In Canada, child sex offenders must declare within seven days of leaving the country the dates of their departure and return, as well as each address or place where they expect to stay outside the country.
However, Canadian law prohibits the RCMP from sharing information about convicted sex offenders with another country unless the force has proof that an offense is going to be committed. All federal laws in Canada must comply with the Privacy Act, which states that information about Canadians cannot be routinely shared.
Americans want the threshold for high risk of recidivism lowered so they know about the movements of medium-risk convicted child sex offenders. A Public Safety Department official said the 60-day travel notice would give the RCMP time to assess whether an offender poses a threat to children if allowed to enter the United States. The Globe and Mail does not identify the person responsible because he was not authorized to speak publicly about the issue.
“We are looking at both timelines and thresholds so that we can provide greater notice to Americans so that they can be alerted when someone may attempt to travel to their country if it is a pedophile,” Mr. Mendicino said. He added, however, that any move to lower the risk threshold would have to pass the Charter of Rights and Freedoms test.
The US Department of Homeland Security has access to US airline and cruise ship manifests, which it sifts through databases to determine if anyone who will be on board has been convicted of child sexual abuse. Information is shared with Canadian authorities 24 to 48 hours prior to travel.
In the first half of 2022, the United States shared the travel details of 165 American citizens convicted of child sex offenses, according to US data. Canada refused entry to 112 of these Americans. During the same period, Canada alerted the United States to a high-risk sex offender. The United States refused entry to the individual.
Canada first shared intelligence on a child sex offender with another country in January 2019. RCMP alerted authorities in the Dominican Republic that a Canadian was planning to fly from Toronto to the Bay of Sosua, a known destination for child sex offenders. He was returned to Canada after the plane he was in landed.

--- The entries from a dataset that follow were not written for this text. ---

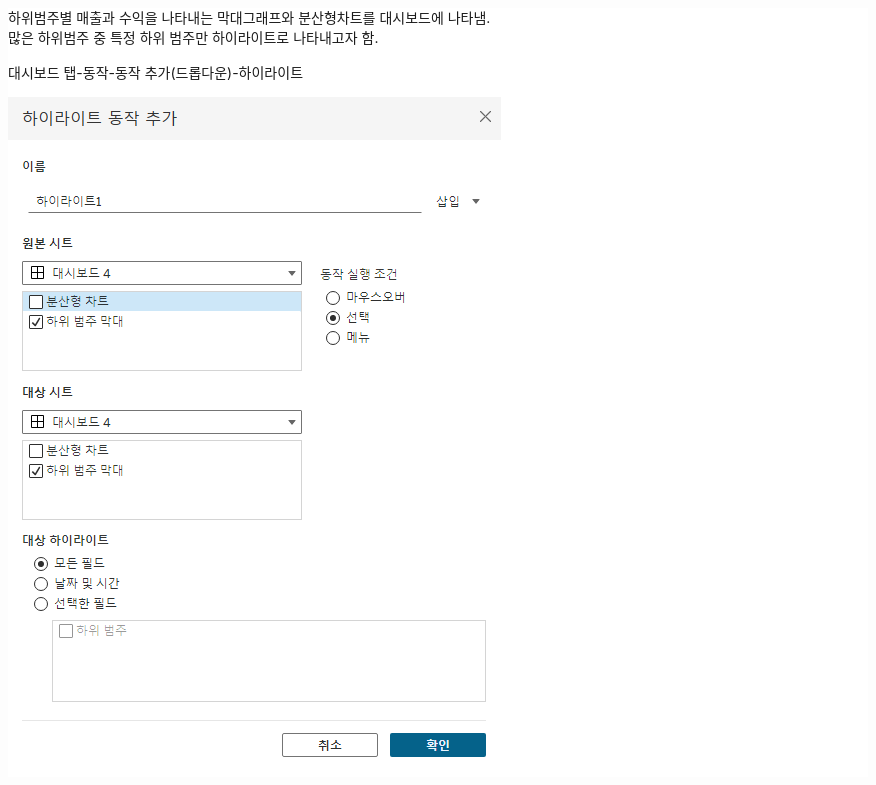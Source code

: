 
하위범주별 매출과 수익을 나타내는 막대그래프와 분산형차트를 대시보드에 나타냄.  
많은 하위범주 중 특정 하위 범주만 하이라이트로 나타내고자 함.

대시보드 탭-동작-동작 추가(드롭다운)-하이라이트

![alt text](../images/image-6-26.png)
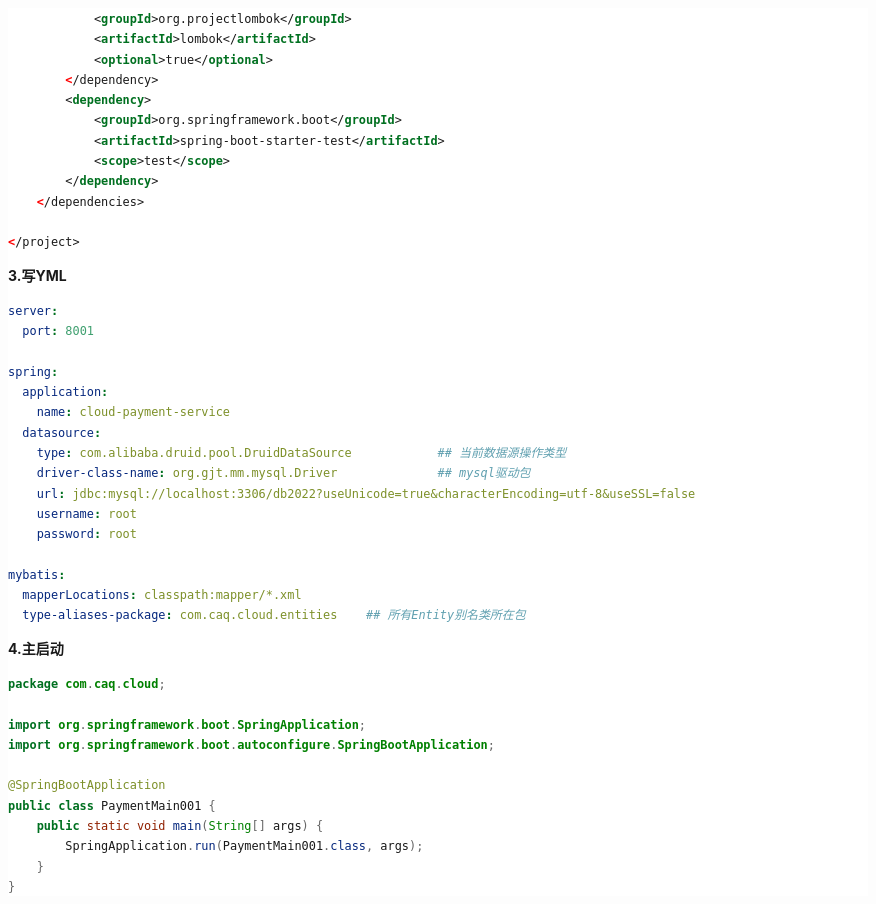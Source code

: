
 ```xml
            <groupId>org.projectlombok</groupId>
            <artifactId>lombok</artifactId>
            <optional>true</optional>
        </dependency>
        <dependency>
            <groupId>org.springframework.boot</groupId>
            <artifactId>spring-boot-starter-test</artifactId>
            <scope>test</scope>
        </dependency>
    </dependencies>

</project>
```



**3.写YML**

```yml
server:
  port: 8001

spring:
  application:
    name: cloud-payment-service
  datasource:
    type: com.alibaba.druid.pool.DruidDataSource            ## 当前数据源操作类型
    driver-class-name: org.gjt.mm.mysql.Driver              ## mysql驱动包
    url: jdbc:mysql://localhost:3306/db2022?useUnicode=true&characterEncoding=utf-8&useSSL=false
    username: root
    password: root

mybatis:
  mapperLocations: classpath:mapper/*.xml
  type-aliases-package: com.caq.cloud.entities    ## 所有Entity别名类所在包
```



**4.主启动**

```java
package com.caq.cloud;

import org.springframework.boot.SpringApplication;
import org.springframework.boot.autoconfigure.SpringBootApplication;

@SpringBootApplication
public class PaymentMain001 {
    public static void main(String[] args) {
        SpringApplication.run(PaymentMain001.class, args);
    }
}
```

The RCMP database, which maintains the National Sex Offender Registry, has over 59,069 registered sex offenders and of these, approximately 72% have committed sex crimes against children. These offenders must provide the RCMP registry with their date of birth, employment information, address, photograph and physical description. They must notify the RCMP when they plan to travel in Canada or abroad.
In the United States, a child sex trafficking law requires the State Department to affix a “unique identifier” to the passports of convicted child sex offenders. It also requires such offenders to notify law enforcement at least 21 days before traveling abroad.